Hacking the DeFi Ecosystem (Part I)

24 Aug 2021
Hacking the DeFi Ecosystem (Part I) Banner

The recent Poly Network hack is a cogent reminder that there is still much work to be done in the Decentralized Finance (DeFi) industry. Hacking is as old as the internet itself (and maybe even older than that) and is set to become an increasing feature as the Web continues to evolve and move towards a new paradigm. What are the implications of this? And what can be done to safeguard against such attacks?
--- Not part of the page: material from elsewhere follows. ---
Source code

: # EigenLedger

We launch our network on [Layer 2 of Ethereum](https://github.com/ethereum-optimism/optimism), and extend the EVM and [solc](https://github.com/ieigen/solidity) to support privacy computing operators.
The Origins of Cyber Subterfuge

The media tends to color hackers as faceless types sporting dark gray hoodies who careen through reams and reams of green ones and zeroes at breakneck speeds. Now that’s fun and all, but what you might consider the first hackers actually came into being in the 1960s at MIT, or at least a 2002 Help Net Security article by Spyd3r (a delightfully 2002 moniker) alleges. Make no mistake: the very first hackers were brilliant people who sat for hours practicing coding in FORTRAN and several other older languages. Back in the 60s, nobody really paid any mind to hackers, and most people didn’t even know what a hacker was. A little while later, ARPANET was developed by the Department of Defense in order to link government offices. Over time, ARPANET evolved into the internet that we know and love today.

Without the government, there would be no internet. Now that’s a trip!
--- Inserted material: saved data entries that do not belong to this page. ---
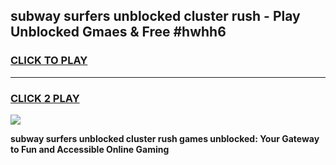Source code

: 
## subway surfers unblocked cluster rush - Play Unblocked Gmaes & Free #hwhh6
<h3>
<a href="https://news.freeplayer.one?title=subway_surfers_unblocked_cluster_rush&ref=27F">CLICK TO PLAY</a></h3>
<hr>

<h3>
<a href="https://news.freeplayer.one?title=subway_surfers_unblocked_cluster_rush&ref=27F">CLICK 2 PLAY</a>
  
</h3>

<a href="https://news.freeplayer.one?title=subway_surfers_unblocked_cluster_rush&ref=27F/"><img src="https://clearcache.store/games.png"></a>


**subway surfers unblocked cluster rush games unblocked: Your Gateway to Fun and Accessible Online Gaming**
Later in the 1980s, the term ‘Cyberspace’ was coined from a 1984 novel called Neuromancer by William Gibson. Hackers were still largely unknown to the public at this time, but infamous groups like the US-based Legion of Doom and German Chaos Computer Club came into existence and are still regarded as two of the most well-known and respected hacker groups to this very day. The 90s saw hacking evolve and rise to prominence. Hackers engaged in practices like ‘cracking’ software, ‘phreaking’ (exploiting phone systems) and of course, ‘social engineering’ (exploiting human beings and communities).
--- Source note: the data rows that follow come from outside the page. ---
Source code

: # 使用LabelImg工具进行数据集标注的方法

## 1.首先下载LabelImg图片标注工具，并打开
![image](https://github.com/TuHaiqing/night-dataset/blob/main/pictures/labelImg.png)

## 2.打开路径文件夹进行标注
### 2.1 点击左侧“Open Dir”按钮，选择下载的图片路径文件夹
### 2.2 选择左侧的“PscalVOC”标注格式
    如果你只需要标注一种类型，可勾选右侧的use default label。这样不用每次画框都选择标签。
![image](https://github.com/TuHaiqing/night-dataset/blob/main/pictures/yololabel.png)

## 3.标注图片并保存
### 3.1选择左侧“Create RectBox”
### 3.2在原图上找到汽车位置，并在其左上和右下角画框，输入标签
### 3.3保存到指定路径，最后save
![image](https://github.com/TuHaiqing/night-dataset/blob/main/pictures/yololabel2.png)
As computing power and technology has developed over time, hacking has become evermore complex and difficult to prevent. In a recent Gulf Business article by Gaurav Mohan, he makes it clear that the cost of cybercrime is on the rise and that businesses need to invest in cybersecurity. And let’s be honest: the last thing anyone wants is to suffer the effects of a ransomware attack and have all of their data and personal information compromised. As it just so happens, crypto and DeFi platforms will need to make doubly sure that their offerings are ironclad and resistant to attacks. This is no small task though, and you can bet that DeFi protocols will need to focus sharply on security and data integrity if they want to guard against any possible attacks.

Nothing is Sacred

OK, maybe passphrases, mnemonics, and gains are sacred in crypto, I’m pretty sure of that. But as I’ve said before, the world of crypto is a lot like the Wild West. While there are numerous reputable projects with great teams and awesome tech, to assume that there aren’t any bugs in their systems would be short-sighted. I mean, we can all reasonably assume that our funds are safe and being taken care of, right? I’m sure in most cases users feel certain their cryptoassets are secure and easy to access. However, I don’t think anybody can guarantee beyond a shadow of a doubt that there is zero chance of something going wrong.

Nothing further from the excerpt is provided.